My husband and son have EU citizenship and my husband will be asserting EU treaty rights so I can stay longer than my usual 90 day tourist visa.

Thanks in advance,
Emma


----------



## snikpoh (Nov 19, 2007)

EmmaNZ said:


> Also is it likely a landlord would rent to us for 6 months? I've had a look on idealista and there are plenty of apartments but I'm assuming they want longer leases. We might end up staying longer but don't want to over commit and we have to return to New Zealand by the end of the year for business reason.
> 
> My husband and son have EU citizenship and my husband will be asserting EU treaty rights so I can stay longer than my usual 90 day tourist visa.
> 
> ...


Hmmm, not sure about the visa issue - you might want to get official clarification on this.

Regarding renting - long-term lets are now for 6 or 12 months (any shorter and they are really holiday lets and may well be more expensive). Most landlords will want you to stay for longer (I'm sure) but the rules are clear on this. Sign a proper, legal contract, only give one or two months deposit (fianza) and you will be fine. Provided you give one months notice, you can leave when you want after 6 months.


----------



## xabiaxica (Jun 23, 2009)

snikpoh said:


> Hmmm, not sure about the visa issue - you might want to get official clarification on this.
> 
> Regarding renting - long-term lets are now for 6 or 12 months (any shorter and they are really holiday lets and may well be more expensive). Most landlords will want you to stay for longer (I'm sure) but the rules are clear on this. Sign a proper, legal contract, only give one or two months deposit (fianza) and you will be fine. Provided you give one months notice, you can leave when you want after 6 months.


the visa issue is fine

her husband would have to register as resident, but as soon as that is done, she can apply for residency as the 'spouse of an EU citizen exercising treaty rights'


----------



## EmmaNZ (Oct 23, 2014)

Thanks for the info on renting snikpoh. As Xabiachica states we are quite sure our visa plan will work but I will do more research to clarify.

Xabiachica - we looked into other parts of Costa Blanca & Costa Azahar but the language taught at preschools was Valenciano, is that the case in Javea?


----------



## xabiaxica (Jun 23, 2009)

EmmaNZ said:


> Thanks for the info on renting snikpoh. As Xabiachica states we are quite sure our visa plan will work but I will do more research to clarify.
> 
> Xabiachica - we looked into other parts of Costa Blanca & Costa Azahar but the language taught at preschools was Valenciano, is that the case in Javea?


There are some English run private preschools in and near Javea, but the state and private Spanish run ones teach in both Castellano and Valenciano


----------



## EmmaNZ (Oct 23, 2014)

Thanks Xabiachica, I was under the impression that only Valenciano was taught. Good to know they teach in Castellano also, as that is our focus.
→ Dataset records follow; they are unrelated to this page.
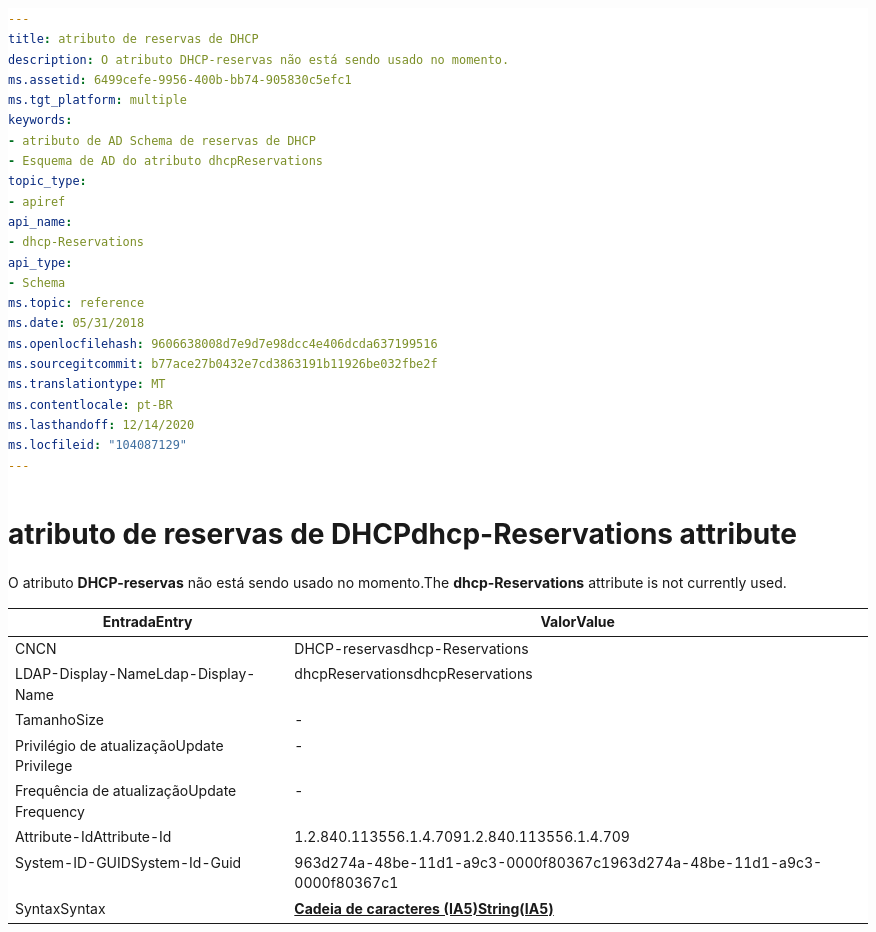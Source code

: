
 ```yaml
---
title: atributo de reservas de DHCP
description: O atributo DHCP-reservas não está sendo usado no momento.
ms.assetid: 6499cefe-9956-400b-bb74-905830c5efc1
ms.tgt_platform: multiple
keywords:
- atributo de AD Schema de reservas de DHCP
- Esquema de AD do atributo dhcpReservations
topic_type:
- apiref
api_name:
- dhcp-Reservations
api_type:
- Schema
ms.topic: reference
ms.date: 05/31/2018
ms.openlocfilehash: 9606638008d7e9d7e98dcc4e406dcda637199516
ms.sourcegitcommit: b77ace27b0432e7cd3863191b11926be032fbe2f
ms.translationtype: MT
ms.contentlocale: pt-BR
ms.lasthandoff: 12/14/2020
ms.locfileid: "104087129"
---
```

# <a name="dhcp-reservations-attribute"></a><span data-ttu-id="37543-105">atributo de reservas de DHCP</span><span class="sxs-lookup"><span data-stu-id="37543-105">dhcp-Reservations attribute</span></span>

<span data-ttu-id="37543-106">O atributo **DHCP-reservas** não está sendo usado no momento.</span><span class="sxs-lookup"><span data-stu-id="37543-106">The **dhcp-Reservations** attribute is not currently used.</span></span>



| <span data-ttu-id="37543-107">Entrada</span><span class="sxs-lookup"><span data-stu-id="37543-107">Entry</span></span> | <span data-ttu-id="37543-108">Valor</span><span class="sxs-lookup"><span data-stu-id="37543-108">Value</span></span> |
|-------------------|--------------------------------------|
| <span data-ttu-id="37543-109">CN</span><span class="sxs-lookup"><span data-stu-id="37543-109">CN</span></span>                | <span data-ttu-id="37543-110">DHCP-reservas</span><span class="sxs-lookup"><span data-stu-id="37543-110">dhcp-Reservations</span></span>                    |
| <span data-ttu-id="37543-111">LDAP-Display-Name</span><span class="sxs-lookup"><span data-stu-id="37543-111">Ldap-Display-Name</span></span> | <span data-ttu-id="37543-112">dhcpReservations</span><span class="sxs-lookup"><span data-stu-id="37543-112">dhcpReservations</span></span>                     |
| <span data-ttu-id="37543-113">Tamanho</span><span class="sxs-lookup"><span data-stu-id="37543-113">Size</span></span>              | \-                                   |
| <span data-ttu-id="37543-114">Privilégio de atualização</span><span class="sxs-lookup"><span data-stu-id="37543-114">Update Privilege</span></span>  | \-                                   |
| <span data-ttu-id="37543-115">Frequência de atualização</span><span class="sxs-lookup"><span data-stu-id="37543-115">Update Frequency</span></span>  | \-                                   |
| <span data-ttu-id="37543-116">Attribute-Id</span><span class="sxs-lookup"><span data-stu-id="37543-116">Attribute-Id</span></span>      | <span data-ttu-id="37543-117">1.2.840.113556.1.4.709</span><span class="sxs-lookup"><span data-stu-id="37543-117">1.2.840.113556.1.4.709</span></span>               |
| <span data-ttu-id="37543-118">System-ID-GUID</span><span class="sxs-lookup"><span data-stu-id="37543-118">System-Id-Guid</span></span>    | <span data-ttu-id="37543-119">963d274a-48be-11d1-a9c3-0000f80367c1</span><span class="sxs-lookup"><span data-stu-id="37543-119">963d274a-48be-11d1-a9c3-0000f80367c1</span></span> |
| <span data-ttu-id="37543-120">Syntax</span><span class="sxs-lookup"><span data-stu-id="37543-120">Syntax</span></span>            | [<span data-ttu-id="37543-121">**Cadeia de caracteres (IA5)**</span><span class="sxs-lookup"><span data-stu-id="37543-121">**String(IA5)**</span></span>](s-string-ia5.md)  |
If Madrid doesn't work out the area around Gandia - Daimus to be specific - was our second preference.


----------



## Chopera (Apr 22, 2013)

Regarding guardarias:

We've been living in Arganzuela for 8 years now. The guardaria we have used most is http://pasoapasoescuela.com, mainly because they give an extra point for getting into the school next door. Most children start school in the year they are 3 so many guardarías only take children until that age, on the assumption that they then start school. We have also used Escuela Infantil Cosquillas and a couple of others. This one also has a good reputation: Busca tu escuela infantil Projardin.
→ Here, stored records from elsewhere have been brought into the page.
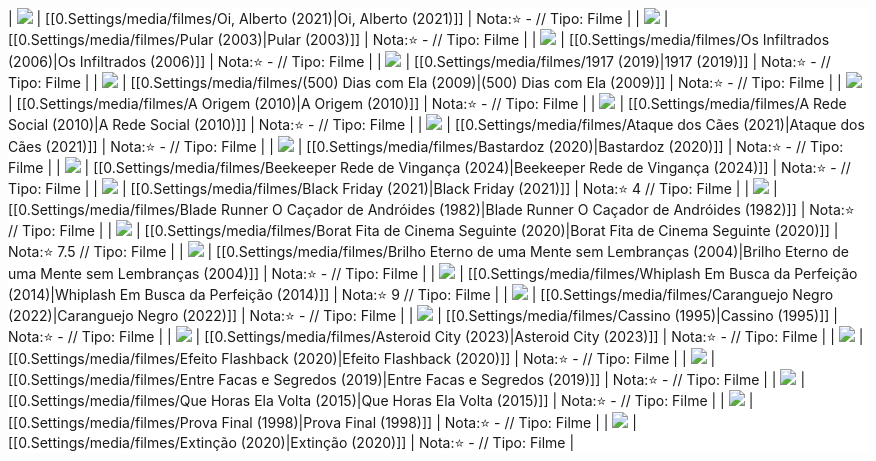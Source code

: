 | ![](https://image.tmdb.org/t/p/w500/lgQ4vA8BnMgXfSAVbxHiPcqapB7.jpg) | [[0.Settings/media/filmes/Oi, Alberto (2021)\|Oi, Alberto (2021)]]                                                                                       | Nota:⭐ \- // Tipo: Filme  |
| ![](https://image.tmdb.org/t/p/w500/1KpJP5aLCRE0baQfX33H447p30T.jpg) | [[0.Settings/media/filmes/Pular (2003)\|Pular (2003)]]                                                                                                   | Nota:⭐ \- // Tipo: Filme  |
| ![](https://image.tmdb.org/t/p/w500/qtnAwzDapzOML4Q9p7lv2bk5gvz.jpg) | [[0.Settings/media/filmes/Os Infiltrados (2006)\|Os Infiltrados (2006)]]                                                                                 | Nota:⭐ \- // Tipo: Filme  |
| ![](https://image.tmdb.org/t/p/w500/m6VVgmwNdOWvLo8nlheLPQU5wr7.jpg) | [[0.Settings/media/filmes/1917 (2019)\|1917 (2019)]]                                                                                                     | Nota:⭐ \- // Tipo: Filme  |
| ![](https://image.tmdb.org/t/p/w500/wkspryd5Ve93npEge3OFYCRgYwY.jpg) | [[0.Settings/media/filmes/(500) Dias com Ela (2009)\|(500) Dias com Ela (2009)]]                                                                         | Nota:⭐ \- // Tipo: Filme  |
| ![](https://image.tmdb.org/t/p/w500/9e3Dz7aCANy5aRUQF745IlNloJ1.jpg) | [[0.Settings/media/filmes/A Origem (2010)\|A Origem (2010)]]                                                                                             | Nota:⭐ \- // Tipo: Filme  |
| ![](https://image.tmdb.org/t/p/w500/o8Y4YbPiV7TCNCEPJKv8AKTe2Gl.jpg) | [[0.Settings/media/filmes/A Rede Social (2010)\|A Rede Social (2010)]]                                                                                   | Nota:⭐ \- // Tipo: Filme  |
| ![](https://image.tmdb.org/t/p/w500/pTieUAFyDbC22uq0p7uMT1wBYax.jpg) | [[0.Settings/media/filmes/Ataque dos Cães (2021)\|Ataque dos Cães (2021)]]                                                                               | Nota:⭐ \- // Tipo: Filme  |
| ![](https://image.tmdb.org/t/p/w500/ac9cLKaSWBRtdOEFzOZkm2YnhUh.jpg) | [[0.Settings/media/filmes/Bastardoz (2020)\|Bastardoz (2020)]]                                                                                           | Nota:⭐ \- // Tipo: Filme  |
| ![](https://image.tmdb.org/t/p/w500/6Gw8MMtwE87W7rbrlmL2GnajFc5.jpg) | [[0.Settings/media/filmes/Beekeeper Rede de Vingança (2024)\|Beekeeper Rede de Vingança (2024)]]                                                         | Nota:⭐ \- // Tipo: Filme  |
| ![](https://image.tmdb.org/t/p/w500/vf9Ex4EwSPlwbva4ZJdljsQQOML.jpg) | [[0.Settings/media/filmes/Black Friday (2021)\|Black Friday (2021)]]                                                                                     | Nota:⭐ 4 // Tipo: Filme   |
| ![](https://image.tmdb.org/t/p/w500/oAvHxyFOLhXNLrTx0Vm9v1gtc68.jpg) | [[0.Settings/media/filmes/Blade Runner O Caçador de Andróides (1982)\|Blade Runner O Caçador de Andróides (1982)]]                                       | Nota:⭐  // Tipo: Filme    |
| ![](https://image.tmdb.org/t/p/w500/h4ciG34AaQLfk38ltBGMDdxLeF5.jpg) | [[0.Settings/media/filmes/Borat Fita de Cinema Seguinte (2020)\|Borat Fita de Cinema Seguinte (2020)]]                                                   | Nota:⭐ 7.5 // Tipo: Filme |
| ![](https://image.tmdb.org/t/p/w500/fQS6DsbA0T465kW2gz2WGmHXIh3.jpg) | [[0.Settings/media/filmes/Brilho Eterno de uma Mente sem Lembranças (2004)\|Brilho Eterno de uma Mente sem Lembranças (2004)]]                           | Nota:⭐ \- // Tipo: Filme  |
| ![](https://image.tmdb.org/t/p/w500/dtnzzmGOy2Ni89Ir4I1FTO40FJQ.jpg) | [[0.Settings/media/filmes/Whiplash Em Busca da Perfeição (2014)\|Whiplash Em Busca da Perfeição (2014)]]                                                 | Nota:⭐ 9 // Tipo: Filme   |
| ![](https://image.tmdb.org/t/p/w500/sw644BbNIxSGRqjwAC50uskDBHg.jpg) | [[0.Settings/media/filmes/Caranguejo Negro (2022)\|Caranguejo Negro (2022)]]                                                                             | Nota:⭐ \- // Tipo: Filme  |
| ![](https://image.tmdb.org/t/p/w500/91rgHJJsBwlXDe2qNue74KwQfyY.jpg) | [[0.Settings/media/filmes/Cassino (1995)\|Cassino (1995)]]                                                                                               | Nota:⭐ \- // Tipo: Filme  |
| ![](https://image.tmdb.org/t/p/w500/p96FGZyKF4wv6DOnQkw0loa5ZlN.jpg) | [[0.Settings/media/filmes/Asteroid City (2023)\|Asteroid City (2023)]]                                                                                   | Nota:⭐ \- // Tipo: Filme  |
| ![](https://image.tmdb.org/t/p/w500/92OIFItcf1XN7Z3KspY1mpamQK3.jpg) | [[0.Settings/media/filmes/Efeito Flashback (2020)\|Efeito Flashback (2020)]]                                                                             | Nota:⭐ \- // Tipo: Filme  |
| ![](https://image.tmdb.org/t/p/w500/9H8PNc4JJRjPnfSh8gGukD0CbqQ.jpg) | [[0.Settings/media/filmes/Entre Facas e Segredos (2019)\|Entre Facas e Segredos (2019)]]                                                                 | Nota:⭐ \- // Tipo: Filme  |
| ![](https://image.tmdb.org/t/p/w500/y7snoPWbq4qVUqwlmHPTixURapd.jpg) | [[0.Settings/media/filmes/Que Horas Ela Volta (2015)\|Que Horas Ela Volta (2015)]]                                                                       | Nota:⭐ \- // Tipo: Filme  |
| ![](https://image.tmdb.org/t/p/w500/leVEAb37sssYg8qLeo46Pc8IcH9.jpg) | [[0.Settings/media/filmes/Prova Final (1998)\|Prova Final (1998)]]                                                                                       | Nota:⭐ \- // Tipo: Filme  |
| ![](https://image.tmdb.org/t/p/w500/9nPnDDPrSgMw7TUrYShiZ3Ud07.jpg)  | [[0.Settings/media/filmes/Extinção (2020)\|Extinção (2020)]]                                                                                             | Nota:⭐ \- // Tipo: Filme  |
At "Paso a Paso" we pay something like €440/month but we get €100/month back from the council. They are a bit more expensive than some of the others, but they are fine, as is Cosquillas. I think they all do half days, but it won't be half the price - maybe €100/month less.
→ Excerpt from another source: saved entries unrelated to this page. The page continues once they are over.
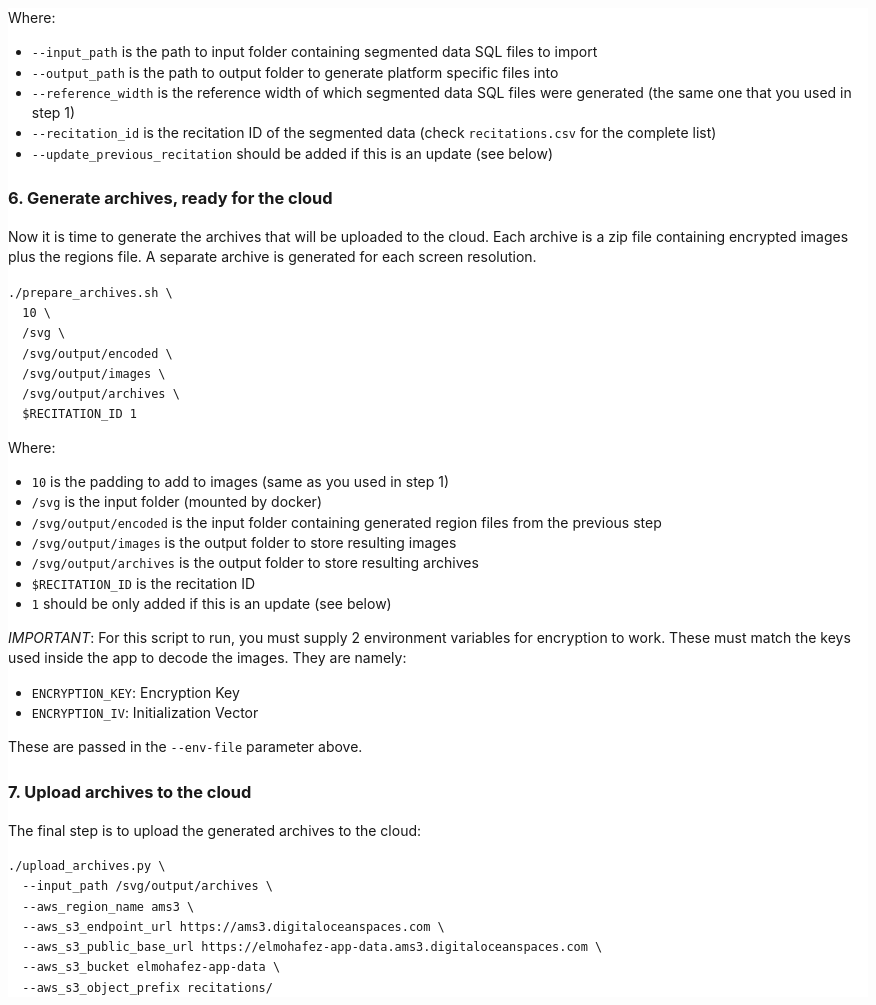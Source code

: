 Where:
* `--input_path` is the path to input folder containing segmented data SQL files to import
* `--output_path` is the path to output folder to generate platform specific files into
* `--reference_width` is the reference width of which segmented data SQL files were generated
  (the same one that you used in step 1)
* `--recitation_id` is the recitation ID of the segmented data
  (check `recitations.csv` for the complete list)
* `--update_previous_recitation` should be added if this is an update (see below)

### 6. Generate archives, ready for the cloud

Now it is time to generate the archives that will be uploaded to the cloud.
Each archive is a zip file containing encrypted images plus the regions file.
A separate archive is generated for each screen resolution.

    ./prepare_archives.sh \
      10 \
      /svg \
      /svg/output/encoded \
      /svg/output/images \
      /svg/output/archives \
      $RECITATION_ID 1

Where:
* `10` is the padding to add to images (same as you used in step 1)
* `/svg` is the input folder (mounted by docker)
* `/svg/output/encoded` is the input folder containing generated region files from the previous step
* `/svg/output/images` is the output folder to store resulting images
* `/svg/output/archives` is the output folder to store resulting archives
* `$RECITATION_ID` is the recitation ID
* `1` should be only added if this is an update (see below)

*IMPORTANT*:
For this script to run, you must supply 2 environment variables for encryption to work.
These must match the keys used inside the app to decode the images.
They are namely:
* `ENCRYPTION_KEY`: Encryption Key
* `ENCRYPTION_IV`: Initialization Vector

These are passed in the `--env-file` parameter above.

### 7. Upload archives to the cloud

The final step is to upload the generated archives to the cloud:

    ./upload_archives.py \
      --input_path /svg/output/archives \
      --aws_region_name ams3 \
      --aws_s3_endpoint_url https://ams3.digitaloceanspaces.com \
      --aws_s3_public_base_url https://elmohafez-app-data.ams3.digitaloceanspaces.com \
      --aws_s3_bucket elmohafez-app-data \
      --aws_s3_object_prefix recitations/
If there's any chance of moving to Madrid/Spain permanently then it's worth getting your child into a school next year (you need to apply next April/May and you need to be registered/empadronado in the area you are applying within). The child will start in September and you will pay very little. If you don't want to do that then this guardaria takes children up until 6 years: Escuela Infantil Pipos


----------



## EmmaNZ (Oct 23, 2014)

Chopera - thanks so much for the detailed reply. That is very helpful.
Can I ask if the 100euro you get back is a general subsidy or income related? I'm assuming as we won't be paying into the system we won't get anything back.

I wonder if we can even register in the area if we are not employed? As we will be supporting ourselves with savings and income from New Zealand we don't want to stuff up our tax residency.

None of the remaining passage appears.